■ **Task to complete**: Transcribe exactly the lines from the top of the records below through the line that holds "The L/R switch is", both included, with no pictures.

Saved entries
=== Begin Enclosure ===

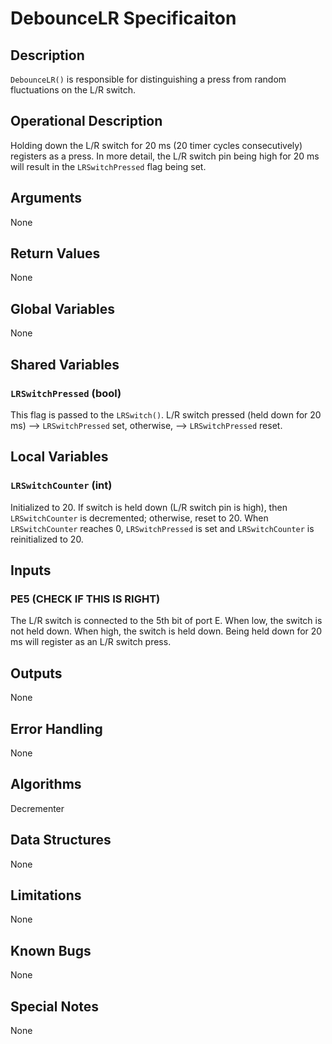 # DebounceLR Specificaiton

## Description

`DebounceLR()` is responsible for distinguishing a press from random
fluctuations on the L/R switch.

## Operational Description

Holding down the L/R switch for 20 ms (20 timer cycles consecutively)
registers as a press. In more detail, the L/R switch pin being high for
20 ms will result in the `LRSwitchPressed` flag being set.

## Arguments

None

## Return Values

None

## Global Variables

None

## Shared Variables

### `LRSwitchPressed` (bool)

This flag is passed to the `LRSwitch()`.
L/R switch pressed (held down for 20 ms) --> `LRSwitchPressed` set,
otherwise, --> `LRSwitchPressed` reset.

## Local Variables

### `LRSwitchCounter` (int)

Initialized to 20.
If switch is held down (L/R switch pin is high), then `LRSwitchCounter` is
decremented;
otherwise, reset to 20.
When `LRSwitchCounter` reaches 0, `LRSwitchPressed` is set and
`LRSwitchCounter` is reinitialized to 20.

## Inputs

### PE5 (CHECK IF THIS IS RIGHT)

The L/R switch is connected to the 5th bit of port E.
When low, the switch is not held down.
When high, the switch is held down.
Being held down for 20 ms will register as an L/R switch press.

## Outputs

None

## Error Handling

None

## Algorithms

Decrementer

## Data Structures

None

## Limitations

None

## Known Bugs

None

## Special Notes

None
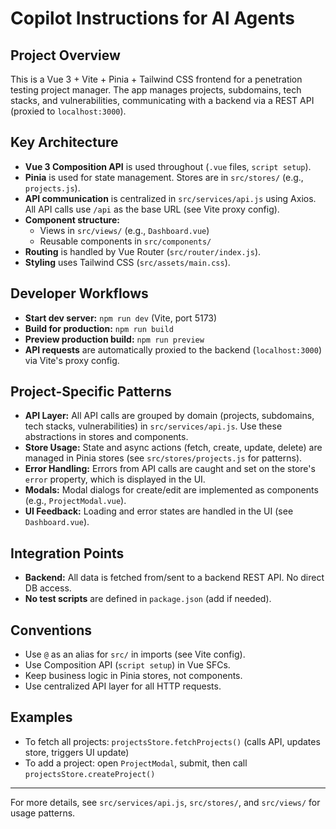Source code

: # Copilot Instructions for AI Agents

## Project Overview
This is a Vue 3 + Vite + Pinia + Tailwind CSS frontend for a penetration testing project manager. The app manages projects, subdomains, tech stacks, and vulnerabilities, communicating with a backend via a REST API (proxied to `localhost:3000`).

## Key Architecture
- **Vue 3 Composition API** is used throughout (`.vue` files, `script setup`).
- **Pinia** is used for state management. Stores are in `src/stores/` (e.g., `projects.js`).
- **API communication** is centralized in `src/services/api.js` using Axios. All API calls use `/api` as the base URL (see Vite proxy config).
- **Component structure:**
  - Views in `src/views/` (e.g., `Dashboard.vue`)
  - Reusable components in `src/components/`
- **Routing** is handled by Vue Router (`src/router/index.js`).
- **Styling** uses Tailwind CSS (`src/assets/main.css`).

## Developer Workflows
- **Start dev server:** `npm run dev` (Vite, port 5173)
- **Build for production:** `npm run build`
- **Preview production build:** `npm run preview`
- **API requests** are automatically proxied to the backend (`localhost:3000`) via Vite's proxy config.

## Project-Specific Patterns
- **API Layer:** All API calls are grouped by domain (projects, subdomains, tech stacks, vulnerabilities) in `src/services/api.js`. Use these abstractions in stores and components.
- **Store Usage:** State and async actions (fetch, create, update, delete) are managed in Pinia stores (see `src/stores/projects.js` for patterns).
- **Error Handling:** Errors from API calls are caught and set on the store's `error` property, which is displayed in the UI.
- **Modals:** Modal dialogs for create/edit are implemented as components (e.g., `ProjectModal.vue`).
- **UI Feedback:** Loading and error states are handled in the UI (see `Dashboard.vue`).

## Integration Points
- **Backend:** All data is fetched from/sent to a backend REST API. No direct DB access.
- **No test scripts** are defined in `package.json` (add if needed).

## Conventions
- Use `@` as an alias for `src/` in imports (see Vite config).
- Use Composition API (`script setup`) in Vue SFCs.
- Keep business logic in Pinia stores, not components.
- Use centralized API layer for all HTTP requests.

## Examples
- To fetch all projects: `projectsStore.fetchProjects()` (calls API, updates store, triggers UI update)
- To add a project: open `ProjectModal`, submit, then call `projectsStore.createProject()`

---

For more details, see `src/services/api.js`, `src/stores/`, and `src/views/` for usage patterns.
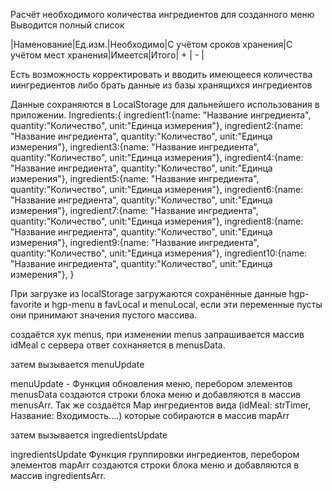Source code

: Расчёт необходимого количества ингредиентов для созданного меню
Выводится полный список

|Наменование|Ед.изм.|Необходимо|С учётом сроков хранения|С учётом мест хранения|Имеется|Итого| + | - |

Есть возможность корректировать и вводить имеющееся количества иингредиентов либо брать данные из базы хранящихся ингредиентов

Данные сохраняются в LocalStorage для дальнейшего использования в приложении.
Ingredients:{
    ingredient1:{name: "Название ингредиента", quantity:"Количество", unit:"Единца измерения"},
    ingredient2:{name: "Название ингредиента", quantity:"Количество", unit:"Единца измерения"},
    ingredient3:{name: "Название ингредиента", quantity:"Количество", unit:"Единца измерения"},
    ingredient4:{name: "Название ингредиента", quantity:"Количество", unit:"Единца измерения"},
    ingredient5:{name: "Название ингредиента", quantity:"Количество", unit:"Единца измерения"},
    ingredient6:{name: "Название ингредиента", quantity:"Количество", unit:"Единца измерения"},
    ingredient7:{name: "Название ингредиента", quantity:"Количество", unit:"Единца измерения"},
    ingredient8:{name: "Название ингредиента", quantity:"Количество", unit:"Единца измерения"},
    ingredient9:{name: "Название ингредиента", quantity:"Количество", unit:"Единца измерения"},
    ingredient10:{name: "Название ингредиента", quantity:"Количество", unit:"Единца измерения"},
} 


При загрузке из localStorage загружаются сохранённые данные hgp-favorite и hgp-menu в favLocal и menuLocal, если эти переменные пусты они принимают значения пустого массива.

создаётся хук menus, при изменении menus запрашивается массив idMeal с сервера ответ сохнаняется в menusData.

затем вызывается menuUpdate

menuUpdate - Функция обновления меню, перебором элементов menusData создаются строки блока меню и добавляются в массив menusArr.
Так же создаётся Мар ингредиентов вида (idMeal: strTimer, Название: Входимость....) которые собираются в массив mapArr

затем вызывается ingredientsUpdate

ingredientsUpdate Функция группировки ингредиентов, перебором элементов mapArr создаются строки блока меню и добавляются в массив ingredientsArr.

=== End Enclosure ===

■ **Output for this exercise**:
 # DebounceLR Specificaiton

## Description

`DebounceLR()` is responsible for distinguishing a press from random
fluctuations on the L/R switch.

## Operational Description

Holding down the L/R switch for 20 ms (20 timer cycles consecutively)
registers as a press. In more detail, the L/R switch pin being high for
20 ms will result in the `LRSwitchPressed` flag being set.

## Arguments

None

## Return Values

None

## Global Variables

None

## Shared Variables

### `LRSwitchPressed` (bool)

This flag is passed to the `LRSwitch()`.
L/R switch pressed (held down for 20 ms) --> `LRSwitchPressed` set,
otherwise, --> `LRSwitchPressed` reset.

## Local Variables

### `LRSwitchCounter` (int)

Initialized to 20.
If switch is held down (L/R switch pin is high), then `LRSwitchCounter` is
decremented;
otherwise, reset to 20.
When `LRSwitchCounter` reaches 0, `LRSwitchPressed` is set and
`LRSwitchCounter` is reinitialized to 20.

## Inputs

### PE5 (CHECK IF THIS IS RIGHT)

The L/R switch is connected to the 5th bit of port E.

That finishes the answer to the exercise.